* [PROBLEM REQUIREMENTS] Go through the data line by line. Copy each one holding the string "personal".

··· STORED DATA

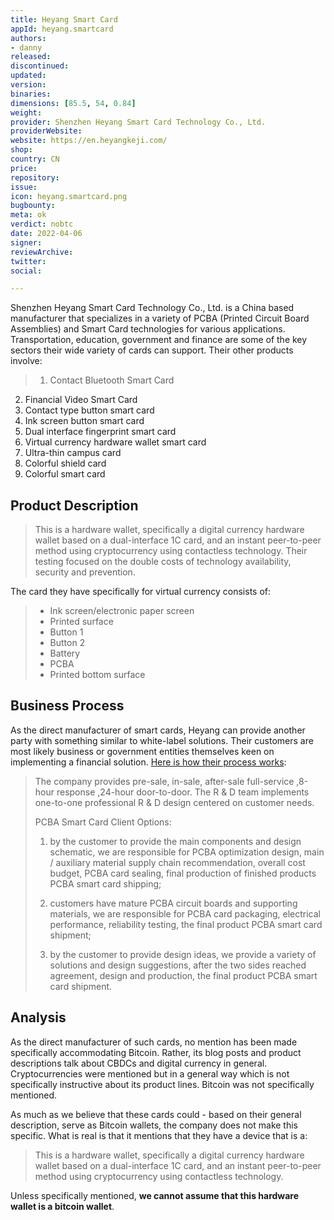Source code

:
 ```yaml
---
title: Heyang Smart Card
appId: heyang.smartcard
authors:
- danny
released: 
discontinued: 
updated: 
version: 
binaries: 
dimensions: [85.5, 54, 0.84]
weight: 
provider: Shenzhen Heyang Smart Card Technology Co., Ltd.
providerWebsite:
website: https://en.heyangkeji.com/
shop: 
country: CN
price: 
repository: 
issue: 
icon: heyang.smartcard.png
bugbounty: 
meta: ok
verdict: nobtc
date: 2022-04-06
signer: 
reviewArchive: 
twitter: 
social:

---
```


Shenzhen Heyang Smart Card Technology Co., Ltd. is a China based manufacturer that specializes in a variety of PCBA (Printed Circuit Board Assemblies) and Smart Card technologies for various applications. Transportation, education, government and finance are some of the key sectors their wide variety of cards can support. Their other products involve: 

> 1. Contact Bluetooth Smart Card
2. Financial Video Smart Card
3. Contact type button smart card
4. Ink screen button smart card
5. Dual interface fingerprint smart card
6. Virtual currency hardware wallet smart card 
7. Ultra-thin campus card
8. Colorful shield card
9. Colorful smart card

## Product Description 

> This is a hardware wallet, specifically a digital currency hardware wallet based on a dual-interface 1C card, and an instant peer-to-peer method using cryptocurrency using contactless technology. Their testing focused on the double costs of technology availability, security and prevention.

The card they have specifically for virtual currency consists of: 

> - Ink screen/electronic paper screen
> - Printed surface
> - Button 1
> - Button 2
> - Battery
> - PCBA
> - Printed bottom surface 

## Business Process

As the direct manufacturer of smart cards, Heyang can provide another party with something similar to white-label solutions. Their customers are most likely business or government entities themselves keen on implementing a financial solution. [Here is how their process works](https://en.heyangkeji.com/index.php?id=fengka):

> The company provides pre-sale, in-sale, after-sale full-service ,8-hour response ,24-hour door-to-door. The R & D team implements one-to-one professional R & D design centered on customer needs.
> 
> PCBA Smart Card Client Options:
>
> 1. by the customer to provide the main components and design schematic, we are responsible for PCBA optimization design, main / auxiliary material supply chain recommendation, overall cost budget, PCBA card sealing, final production of finished products PCBA smart card shipping;
> 
> 2. customers have mature PCBA circuit boards and supporting materials, we are responsible for PCBA card packaging, electrical performance, reliability testing, the final product PCBA smart card shipment;
>
> 3. by the customer to provide design ideas, we provide a variety of solutions and design suggestions, after the two sides reached agreement, design and production, the final product PCBA smart card shipment.

## Analysis 

As the direct manufacturer of such cards, no mention has been made specifically accommodating Bitcoin. Rather, its blog posts and product descriptions talk about CBDCs and digital currency in general. Cryptocurrencies were mentioned but in a general way which is not specifically instructive about its product lines. Bitcoin was not specifically mentioned. 

As much as we believe that these cards could - based on their general description, serve as Bitcoin wallets, the company does not make this specific. What is real is that it mentions that they have a device that is a:

> This is a hardware wallet, specifically a digital currency hardware wallet based on a dual-interface 1C card, and an instant peer-to-peer method using cryptocurrency using contactless technology.  

Unless specifically mentioned, **we cannot assume that this hardware wallet is a bitcoin wallet**.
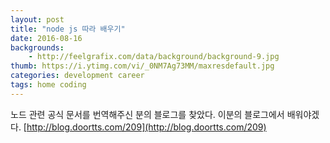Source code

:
```yaml
---
layout: post
title: "node js 따라 배우기"
date: 2016-08-16
backgrounds:
    - http://feelgrafix.com/data/background/background-9.jpg
thumb: https://i.ytimg.com/vi/_0NM7Ag73MM/maxresdefault.jpg
categories: development career
tags: home coding
---
```


노드 관련 공식 문서를 번역해주신 분의 블로그를 찾았다. 이분의 블로그에서 배워야겠다. [http://blog.doortts.com/209](http://blog.doortts.com/209)
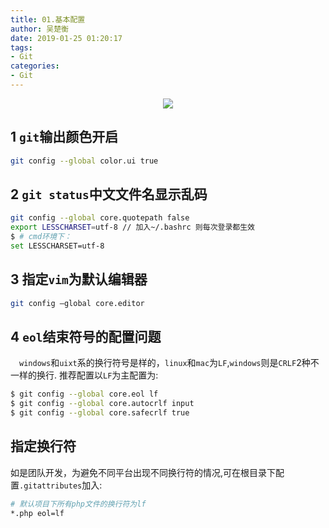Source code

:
 ```yaml
---
title: 01.基本配置
author: 吴楚衡
date: 2019-01-25 01:20:17
tags:
- Git
categories:
- Git
---
```


<div align="center">

![](https://qiniu.wuchuheng.com/images/git-%E5%9F%BA%E6%9C%AC%E9%85%8D%E7%BD%AE1.png)

</div>

## 1 `git`输出颜色开启
``` bash
git config --global color.ui true
```

## 2 `git status`中文文件名显示乱码

``` bash
git config --global core.quotepath false
export LESSCHARSET=utf-8 // 加入~/.bashrc 则每次登录都生效
$ # cmd环境下：
set LESSCHARSET=utf-8
```
## 3 指定`vim`为默认编辑器

``` bash 
git config –global core.editor
```

## 4 `eol`结束符号的配置问题
&emsp;`windows`和`uixt`系的换行符号是样的，`linux`和`mac`为`LF`,`windows`则是`CRLF`2种不一样的换行.
推荐配置以`LF`为主配置为:
``` bash 
$ git config --global core.eol lf
$ git config --global core.autocrlf input
$ git config --global core.safecrlf true
```

## 指定换行符
如是团队开发，为避免不同平台出现不同换行符的情况,可在根目录下配置`.gitattributes`加入:
``` bash 
# 默认项目下所有php文件的换行符为lf
*.php eol=lf
```

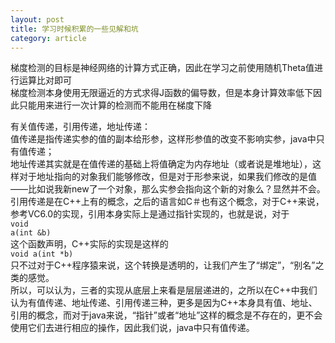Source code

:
 ```yaml
---
layout: post
title: 学习时候积累的一些见解和坑
category: article
---
```

梯度检测的目标是神经网络的计算方式正确，因此在学习之前使用随机Theta值进行运算比对即可<br/>
梯度检测本身使用无限逼近的方式求得J函数的偏导数，但是本身计算效率低下因此只能用来进行一次计算的检测而不能用在梯度下降<br/>


有关值传递，引用传递，地址传递：<br/>
值传递是指传递实参的值的副本给形参，这样形参值的改变不影响实参，java中只有值传递；<br/>
地址传递其实就是在值传递的基础上将值确定为内存地址（或者说是堆地址），这样对于地址指向的对象我们能够修改，但是对于形参来说，如果我们修改的是值——比如说我新new了一个对象，那么实参会指向这个新的对象么？显然并不会。<br/>
引用传递是在C++上有的概念，之后的语言如C＃也有这个概念，对于C++来说，参考VC6.0的实现，引用本身实际上是通过指针实现的，也就是说，对于<br/><code>void a(int &b)</code><br/>这个函数声明，C++实际的实现是这样的<br/>
<code>void a(int *b)</code><br/>
只不过对于C++程序猿来说，这个转换是透明的，让我们产生了“绑定”，“别名”之类的感觉。<br/>
所以，可以认为，三者的实现从底层上来看是层层递进的，之所以在C++中我们认为有值传递、地址传递、引用传递三种，更多是因为C++本身具有值、地址、引用的概念，而对于java来说，“指针”或者“地址”这样的概念是不存在的，更不会使用它们去进行相应的操作，因此我们说，java中只有值传递。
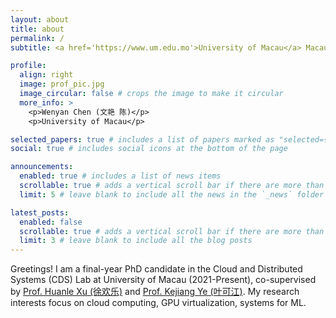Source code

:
 ```yaml
---
layout: about
title: about
permalink: /
subtitle: <a href='https://www.um.edu.mo'>University of Macau</a> Macau, China

profile:
  align: right
  image: prof_pic.jpg
  image_circular: false # crops the image to make it circular
  more_info: >
    <p>Wenyan Chen (文艳 陈)</p>
    <p>University of Macau</p>

selected_papers: true # includes a list of papers marked as "selected={true}"
social: true # includes social icons at the bottom of the page

announcements:
  enabled: true # includes a list of news items
  scrollable: true # adds a vertical scroll bar if there are more than 3 news items
  limit: 5 # leave blank to include all the news in the `_news` folder

latest_posts:
  enabled: false
  scrollable: true # adds a vertical scroll bar if there are more than 3 new posts items
  limit: 3 # leave blank to include all the blog posts
---
```


<!-- Write your biography here. Tell the world about yourself. Link to your favorite [subreddit](http://reddit.com). You can put a picture in, too. The code is already in, just name your picture `prof_pic.jpg` and put it in the `img/` folder.

Put your address / P.O. box / other info right below your picture. You can also disable any of these elements by editing `profile` property of the YAML header of your `_pages/about.md`. Edit `_bibliography/papers.bib` and Jekyll will render your [publications page](/al-folio/publications/) automatically.

Link to your social media connections, too. This theme is set up to use [Font Awesome icons](https://fontawesome.com/) and [Academicons](https://jpswalsh.github.io/academicons/), like the ones below. Add your Facebook, Twitter, LinkedIn, Google Scholar, or just disable all of them. -->

Greetings! I am a final-year PhD candidate in the Cloud and Distributed Systems (CDS) Lab at University of Macau (2021-Present), co-supervised by [Prof. Huanle Xu (徐欢乐)](https://www.fst.um.edu.mo/personal/huanlexu/) and [Prof. Kejiang Ye (叶可江)](https://people.ucas.edu.cn/~kejiang?language=en). My research interests focus on cloud computing, GPU virtualization, systems for ML.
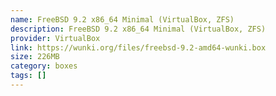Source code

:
 ```yaml
---
name: FreeBSD 9.2 x86_64 Minimal (VirtualBox, ZFS)
description: FreeBSD 9.2 x86_64 Minimal (VirtualBox, ZFS)
provider: VirtualBox
link: https://wunki.org/files/freebsd-9.2-amd64-wunki.box
size: 226MB
category: boxes
tags: []
---
```

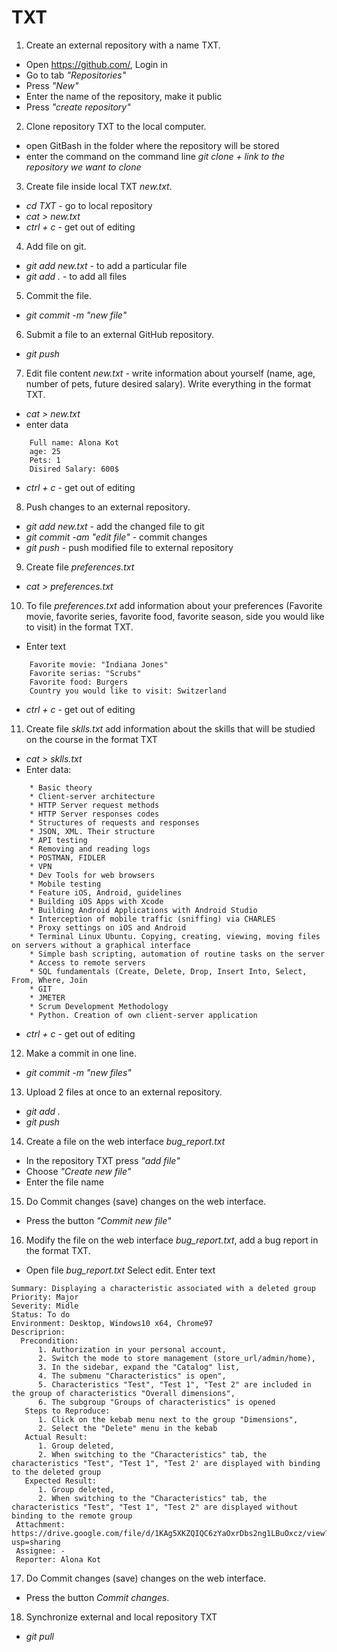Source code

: # TXT

1. Create an external repository with a name TXT.
+ Open https://github.com/, Login in 
+ Go to tab _"Repositories"_
+ Press _"New"_
+ Enter the name of the repository, make it public
+ Press _"create repository"_

 2. Clone repository TXT to the local computer.
+ open GitBash in the folder where the repository will be stored
+ enter the command on the command line _git clone + link to the repository we want to clone_

 3. Create file inside local TXT _new.txt_.
+ _cd TXT_ - go to local repository
+ _cat > new.txt_
+ _ctrl + c_ - get out of editing
 4. Add file on git.
+ _git add new.txt_ - to add a particular file
+ _git add ._ - to add all files
 5. Commit the file.
+ _git commit -m "new file"_
 6. Submit a file to an external GitHub repository.
+ _git push_
 7. Edit file content _new.txt_ - write information about yourself (name, age, number of pets, future desired salary). Write everything in the format TXT.
+ _cat > new.txt_
+ enter data
```
	Full name: Alona Kot
	age: 25
	Pets: 1
	Disired Salary: 600$
 ```
+ _ctrl + c_ - get out of editing

 8. Push changes to an external repository.
+ _git add new.txt_ - add the changed file to git
+ _git commit -am "edit file"_ - commit changes
+ _git push_ - push modified file to external repository 
 9. Create file _preferences.txt_
+ _cat > preferences.txt_
 10. To file _preferences.txt_ add information about your preferences (Favorite movie, favorite series, favorite food, favorite season, side you would like to visit) in the format TXT.
+ Enter text
```
	Favorite movie: "Indiana Jones"
	Favorite serias: "Scrubs"
	Favorite food: Burgers
	Country you would like to visit: Switzerland
```
+ _ctrl + c_ - get out of editing
 11. Create file _sklls.txt_ add information about the skills that will be studied on the course in the format TXT
+ _cat > sklls.txt_
+ Enter data:
``` 
	* Basic theory
	* Client-server architecture
	* HTTP Server request methods
	* HTTP Server responses codes
	* Structures of requests and responses
	* JSON, XML. Their structure
	* API testing
	* Removing and reading logs
	* POSTMAN, FIDLER
	* VPN
	* Dev Tools for web browsers
	* Mobile testing
	* Feature iOS, Android, guidelines
	* Building iOS Apps with Xcode
	* Building Android Applications with Android Studio
	* Interception of mobile traffic (sniffing) via CHARLES
	* Proxy settings on iOS and Android
	* Terminal Linux Ubuntu. Copying, creating, viewing, moving files on servers without a graphical interface
	* Simple bash scripting, automation of routine tasks on the server
	* Access to remote servers
	* SQL fundamentals (Create, Delete, Drop, Insert Into, Select, From, Where, Join
	* GIT
	* JMETER
	* Scrum Development Methodology
	* Python. Creation of own client-server application
``` 
+ _ctrl + c_ - get out of editing
 
 12. Make a commit in one line.
+ _git commit -m "new files"_
 13. Upload 2 files at once to an external repository.
+ _git add ._
+ _git push_
 14. Create a file on the web interface _bug_report.txt_
+ In the repository TXT press _"add file"_
+ Choose _"Create new file"_
+ Enter the file name
 15. Do Commit changes (save) changes on the web interface.
+ Press the button _"Commit new file"_
 16. Modify the file on the web interface _bug_report.txt_, add a bug report in the format TXT.
+ Open file _bug_report.txt_  Select edit. Enter text
```
Summary: Displaying a characteristic associated with a deleted group
Priority: Major
Severity: Midle
Status: To do
Environment: Desktop, Windows10 x64, Chrome97
Descriprion:
  Precondition:
      1. Authorization in your personal account,
      2. Switch the mode to store management (store_url/admin/home),
      3. In the sidebar, expand the "Catalog" list,
      4. The submenu "Characteristics" is open",
      5. Characteristics "Test", "Test 1", "Test 2" are included in the group of characteristics "Overall dimensions",
      6. The subgroup "Groups of characteristics" is opened
   Steps to Reproduce:
      1. Click on the kebab menu next to the group "Dimensions",
      2. Select the "Delete" menu in the kebab
   Actual Result:
      1. Group deleted,
      2. When switching to the "Characteristics" tab, the characteristics "Test", "Test 1", "Test 2' are displayed with binding to the deleted group
   Expected Result:
      1. Group deleted,
      2. When switching to the "Characteristics" tab, the characteristics "Test", "Test 1", "Test 2" are displayed without binding to the remote group
 Attachment: https://drive.google.com/file/d/1KAg5XKZQIQC6zYaOxrDbs2ng1LBuOxcz/view?usp=sharing
 Assignee: -
 Reporter: Alona Kot
 ```
 17. Do Commit changes (save) changes on the web interface.
+ Press the button _Commit changes_.
 18. Synchronize external and local repository TXT
+ _git pull_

······

* [OUTPUT FOR THIS TASK]
Greetings! I am a final-year PhD candidate in the Cloud and Distributed Systems (CDS) Lab at University of Macau (2021-Present), co-supervised by [Prof. Huanle Xu (徐欢乐)](https://www.fst.um.edu.mo/personal/huanlexu/) and [Prof. Kejiang Ye (叶可江)](https://people.ucas.edu.cn/~kejiang?language=en). My research interests focus on cloud computing, GPU virtualization, systems for ML.
      1. Authorization in your personal account,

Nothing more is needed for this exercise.